De pleno acordo com Descartes quanto à opinião de que no ser humano a inteligência é muito limitada e a vontade ilimitada, Magalhães, também aqui sem prejuízo de nossas fontes filosóficas sob a Ratio Studiorum, conclui que toda a discordância deriva do concurso da inteligência e do livre arbítrio, “porque bastariam estas duas condições para que cada indivíduo pensasse, discorresse, e quisesse ordenar as coisas a seu jeito (...) e não haveria acordo” (MAGALHÃES 2004, p. 355).

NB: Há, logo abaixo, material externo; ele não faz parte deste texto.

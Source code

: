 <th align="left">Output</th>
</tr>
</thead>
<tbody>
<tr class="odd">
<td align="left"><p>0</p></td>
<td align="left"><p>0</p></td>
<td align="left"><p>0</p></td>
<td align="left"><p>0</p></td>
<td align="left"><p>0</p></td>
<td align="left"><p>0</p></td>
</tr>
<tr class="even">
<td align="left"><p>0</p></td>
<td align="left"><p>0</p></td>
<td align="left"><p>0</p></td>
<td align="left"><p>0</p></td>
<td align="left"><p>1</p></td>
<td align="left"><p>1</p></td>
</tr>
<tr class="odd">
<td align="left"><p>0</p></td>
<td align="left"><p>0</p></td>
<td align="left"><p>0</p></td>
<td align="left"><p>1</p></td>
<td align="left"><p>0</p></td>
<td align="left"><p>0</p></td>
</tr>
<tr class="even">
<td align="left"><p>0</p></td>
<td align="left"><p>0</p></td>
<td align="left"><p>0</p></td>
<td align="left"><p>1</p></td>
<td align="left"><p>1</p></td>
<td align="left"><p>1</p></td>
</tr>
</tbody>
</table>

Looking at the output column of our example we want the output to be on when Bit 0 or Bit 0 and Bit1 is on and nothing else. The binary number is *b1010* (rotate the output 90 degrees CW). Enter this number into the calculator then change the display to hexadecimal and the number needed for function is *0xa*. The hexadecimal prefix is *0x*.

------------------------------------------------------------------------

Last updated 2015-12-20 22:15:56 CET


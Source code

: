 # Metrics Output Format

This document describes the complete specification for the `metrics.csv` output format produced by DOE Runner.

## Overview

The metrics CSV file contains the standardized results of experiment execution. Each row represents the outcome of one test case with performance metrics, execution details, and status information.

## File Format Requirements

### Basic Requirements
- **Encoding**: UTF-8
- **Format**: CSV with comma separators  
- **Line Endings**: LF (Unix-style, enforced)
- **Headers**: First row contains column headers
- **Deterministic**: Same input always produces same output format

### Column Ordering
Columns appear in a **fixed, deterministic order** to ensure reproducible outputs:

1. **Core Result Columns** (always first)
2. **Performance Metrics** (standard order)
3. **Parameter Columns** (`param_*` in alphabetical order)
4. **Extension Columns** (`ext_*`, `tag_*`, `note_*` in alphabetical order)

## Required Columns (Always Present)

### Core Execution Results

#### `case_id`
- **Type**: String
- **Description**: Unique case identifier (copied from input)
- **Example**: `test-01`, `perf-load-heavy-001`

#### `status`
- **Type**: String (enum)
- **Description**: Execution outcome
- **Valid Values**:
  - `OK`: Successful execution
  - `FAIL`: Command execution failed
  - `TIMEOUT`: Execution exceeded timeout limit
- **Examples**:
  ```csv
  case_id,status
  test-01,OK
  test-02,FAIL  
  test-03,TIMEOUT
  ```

Qual é, pois, o papel exercido pela corporeidade quanto à possibilidade de realizar ações morais? Segundo Magalhães, tal significação se expressa no fato de que tudo o que “convém ao corpo é anunciado pelos apetites e desejos periódicos, que não dependem de cálculo algum, e cuja satisfação natural nos dão prazeres, e pode dar-nos algum mérito, combatendo-os quando desordenados, e tendentes a embrutecer-nos” (MAGALHÃES 2004, p. 362). Em vista da superação do espírito contemplativo, Magalhães enfatiza o papel do corpo animal, enquanto o que limita o poder do saber e do querer absolutos. É pelo corpo que se explica a limitação do poder humano, e é por meio dele que reconhecemos nossa finitude e dependência em face do ser infinito e independente. Em outras palavras, reconhecemo-nos enquanto um ser “sujeito a leis necessárias, independentes da nossa vontade, que demanda imperiosamente a nossa atenção, e involuntariamente se opõe às nossas determinações” (MAGALHÃES 2004, p. 354).

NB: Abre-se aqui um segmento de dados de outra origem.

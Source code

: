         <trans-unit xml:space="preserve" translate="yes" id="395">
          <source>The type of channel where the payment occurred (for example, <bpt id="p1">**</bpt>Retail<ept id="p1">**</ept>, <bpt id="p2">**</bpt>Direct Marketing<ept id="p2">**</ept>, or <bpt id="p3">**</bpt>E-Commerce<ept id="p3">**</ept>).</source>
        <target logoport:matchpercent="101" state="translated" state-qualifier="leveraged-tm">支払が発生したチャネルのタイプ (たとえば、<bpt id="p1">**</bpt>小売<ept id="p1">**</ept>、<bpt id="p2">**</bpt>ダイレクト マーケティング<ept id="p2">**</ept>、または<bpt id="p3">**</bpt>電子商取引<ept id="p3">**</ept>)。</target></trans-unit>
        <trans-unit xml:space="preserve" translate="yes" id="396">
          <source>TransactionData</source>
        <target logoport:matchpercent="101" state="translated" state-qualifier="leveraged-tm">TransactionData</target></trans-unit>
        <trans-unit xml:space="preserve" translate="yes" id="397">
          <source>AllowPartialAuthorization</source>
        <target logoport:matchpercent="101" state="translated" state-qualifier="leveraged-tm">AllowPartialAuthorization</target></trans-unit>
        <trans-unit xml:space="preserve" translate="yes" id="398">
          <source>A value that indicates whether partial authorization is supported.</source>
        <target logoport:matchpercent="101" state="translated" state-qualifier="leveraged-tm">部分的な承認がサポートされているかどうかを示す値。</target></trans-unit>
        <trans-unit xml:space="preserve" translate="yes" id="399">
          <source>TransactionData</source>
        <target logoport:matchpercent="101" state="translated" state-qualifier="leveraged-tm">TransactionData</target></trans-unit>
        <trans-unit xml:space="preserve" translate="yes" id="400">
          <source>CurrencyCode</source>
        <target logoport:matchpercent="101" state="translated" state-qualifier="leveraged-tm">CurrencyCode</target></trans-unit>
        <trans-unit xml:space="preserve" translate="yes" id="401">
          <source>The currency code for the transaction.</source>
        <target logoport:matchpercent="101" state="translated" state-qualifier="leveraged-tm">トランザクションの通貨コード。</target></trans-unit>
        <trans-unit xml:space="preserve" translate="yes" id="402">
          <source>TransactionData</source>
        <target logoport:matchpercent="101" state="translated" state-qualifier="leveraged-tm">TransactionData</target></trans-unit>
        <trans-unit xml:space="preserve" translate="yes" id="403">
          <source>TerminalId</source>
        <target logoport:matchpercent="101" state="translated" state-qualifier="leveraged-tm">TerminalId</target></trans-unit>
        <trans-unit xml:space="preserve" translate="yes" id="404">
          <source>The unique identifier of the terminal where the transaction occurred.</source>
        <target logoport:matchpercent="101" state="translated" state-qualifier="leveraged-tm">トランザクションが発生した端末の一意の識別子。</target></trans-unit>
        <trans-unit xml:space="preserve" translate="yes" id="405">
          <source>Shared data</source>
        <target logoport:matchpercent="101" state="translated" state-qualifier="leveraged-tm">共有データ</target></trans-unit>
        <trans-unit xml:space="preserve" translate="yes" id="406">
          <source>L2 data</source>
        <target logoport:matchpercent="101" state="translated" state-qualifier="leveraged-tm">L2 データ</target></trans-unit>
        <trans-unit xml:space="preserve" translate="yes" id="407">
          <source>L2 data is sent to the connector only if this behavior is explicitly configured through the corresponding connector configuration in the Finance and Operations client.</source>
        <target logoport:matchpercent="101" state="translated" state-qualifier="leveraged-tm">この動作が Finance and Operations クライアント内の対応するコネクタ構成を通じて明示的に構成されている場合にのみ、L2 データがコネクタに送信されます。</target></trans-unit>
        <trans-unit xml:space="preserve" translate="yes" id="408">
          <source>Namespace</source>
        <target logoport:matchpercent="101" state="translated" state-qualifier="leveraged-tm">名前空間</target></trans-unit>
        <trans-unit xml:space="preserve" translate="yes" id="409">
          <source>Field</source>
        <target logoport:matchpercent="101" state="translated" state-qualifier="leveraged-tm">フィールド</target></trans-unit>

A importância concedida à vida prática é o que nos autoriza afirmar com convicção em que sentido Magalhães propõe a superação da vida contemplativa. Sem dúvida, a capacidade moral de querer as coisas que pela inteligência vislumbramos como certas não se compatibiliza com a vida contemplativa, justamente por envolver a seguinte questão: “como é possível que o ser humano seja capaz de prever pela inteligência a realidade de algo sem assumir, de certo modo, que é também responsável pela sua existência?” (CERQUEIRA 2006, p. 15). No paradigma contemplativo, o sujeito ainda não é capaz de agir sem que, para tanto, nenhuma força exterior o obrigue a tanto. É neste sentido que a fé, para Magalhães, se constitui no mais baixo grau de liberdade.

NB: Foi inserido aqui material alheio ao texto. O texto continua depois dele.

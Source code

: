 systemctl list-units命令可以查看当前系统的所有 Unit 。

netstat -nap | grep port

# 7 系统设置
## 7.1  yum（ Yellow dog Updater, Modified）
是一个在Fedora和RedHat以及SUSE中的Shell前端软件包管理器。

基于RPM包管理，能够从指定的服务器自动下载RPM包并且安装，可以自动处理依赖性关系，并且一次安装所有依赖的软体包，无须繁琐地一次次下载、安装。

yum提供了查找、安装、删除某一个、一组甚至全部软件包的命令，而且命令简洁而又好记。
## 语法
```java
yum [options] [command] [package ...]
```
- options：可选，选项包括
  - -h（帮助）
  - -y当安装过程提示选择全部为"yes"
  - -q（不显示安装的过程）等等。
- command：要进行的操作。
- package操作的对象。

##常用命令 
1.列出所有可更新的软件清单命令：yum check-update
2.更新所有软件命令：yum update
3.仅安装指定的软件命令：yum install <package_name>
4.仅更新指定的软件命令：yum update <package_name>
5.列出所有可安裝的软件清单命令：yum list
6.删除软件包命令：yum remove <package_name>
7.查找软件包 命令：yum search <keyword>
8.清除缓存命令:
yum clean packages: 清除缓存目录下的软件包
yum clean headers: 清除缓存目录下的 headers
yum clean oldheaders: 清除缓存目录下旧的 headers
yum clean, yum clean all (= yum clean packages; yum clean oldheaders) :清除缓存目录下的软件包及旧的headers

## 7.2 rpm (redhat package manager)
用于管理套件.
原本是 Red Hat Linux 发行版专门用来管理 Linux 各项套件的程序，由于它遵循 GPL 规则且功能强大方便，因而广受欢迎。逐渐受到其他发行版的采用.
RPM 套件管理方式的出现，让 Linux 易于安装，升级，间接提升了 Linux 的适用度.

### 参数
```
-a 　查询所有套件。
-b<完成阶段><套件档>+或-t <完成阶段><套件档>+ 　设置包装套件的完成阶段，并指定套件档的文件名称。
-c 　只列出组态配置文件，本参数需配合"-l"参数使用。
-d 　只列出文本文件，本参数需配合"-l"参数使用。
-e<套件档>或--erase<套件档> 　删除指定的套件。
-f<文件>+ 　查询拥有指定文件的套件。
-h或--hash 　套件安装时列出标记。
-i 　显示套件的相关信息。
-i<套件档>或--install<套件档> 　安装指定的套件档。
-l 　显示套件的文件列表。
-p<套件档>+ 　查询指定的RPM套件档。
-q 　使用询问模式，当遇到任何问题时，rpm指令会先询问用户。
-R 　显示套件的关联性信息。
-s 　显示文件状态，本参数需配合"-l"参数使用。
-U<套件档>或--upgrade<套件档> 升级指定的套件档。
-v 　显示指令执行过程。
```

III. A CONSCIÊNCIA DE SI COMO INTELIGÊNCIA E LIBERDADE

O sentido completo de liberdade, pois, só se realiza no momento em que o indivíduo, impelido pelo peso de alguma razão, seja capaz de aderir de modo irresistível a um dos lados contrários. Com efeito, se há a exigência de superação da indiferença, isso não ocorre senão em virtude do fato de que não há qualquer fator externo que nos obrigue a agir de tal modo. O sentido de consciência de si como inteligência e liberdade relaciona-se com o problema da indiferença na medida em que se eu conhecesse claramente o que é verdadeiro e o que é bom, nunca estaria em dificuldade para deliberar que juízo ou escolha deveria fazer; e assim seria inteiramente livre sem nunca ser indiferente. Desse modo, o erro humano independe de sua natureza, isto é, do fato de termos sido criados por Deus, mas, antes, depende de nossa própria ação ou do uso da liberdade, haja vista que nossa natureza é a mesma quando julgamos quer correta quer incorretamente. O poder humano, diferentemente do de Deus, que é absoluto e livre no mais alto grau, é imensamente limitado. Mas, contrariamente ao que apregoa a frenologia, nenhum argumento fundado na corporeidade e na existência real do fatalismo inviabiliza a liberdade humana.
Assim se compreende em que sentido os propósitos filosóficos de Magalhães se realizam em oposição à redução do indivíduo e dos atos da consciência ao puro mecanismo da corporeidade. Tal é o motivo pelo qual a compreensão da posição de Magalhães depende do seguinte reconhecimento: sua distância de um sentido extrínseco de liberdade implica, na mesma medida, o entendimento de que a liberdade de querer não se incompatibiliza com a necessidade. Ora, a então nascente psicologia experimental — assumindo as mesmas consequências do liberalismo e das acepções de Hume e de Hobbes, que se apoiaram em um sentido meramente extrínseco de liberdade — tornou incompatível a liberdade de querer com a necessidade, na medida em que vinculou a liberdade ao âmbito natural, isto é, como fenômeno da natureza e, portanto, de acordo com a causalidade mecânica a que se reduzem as leis da física. Em Magalhães, porém, a despeito da impossibilidade de definir esse sentido intrínseco de liberdade — inerente à consciência de si — em separado do sentido da necessidade inerente aos fenômenos físicos, a noção que reduz a consciência ao puro mecanismo da corporeidade não se justifica senão enquanto resultante de suposições filosóficas inteiramente equívocas.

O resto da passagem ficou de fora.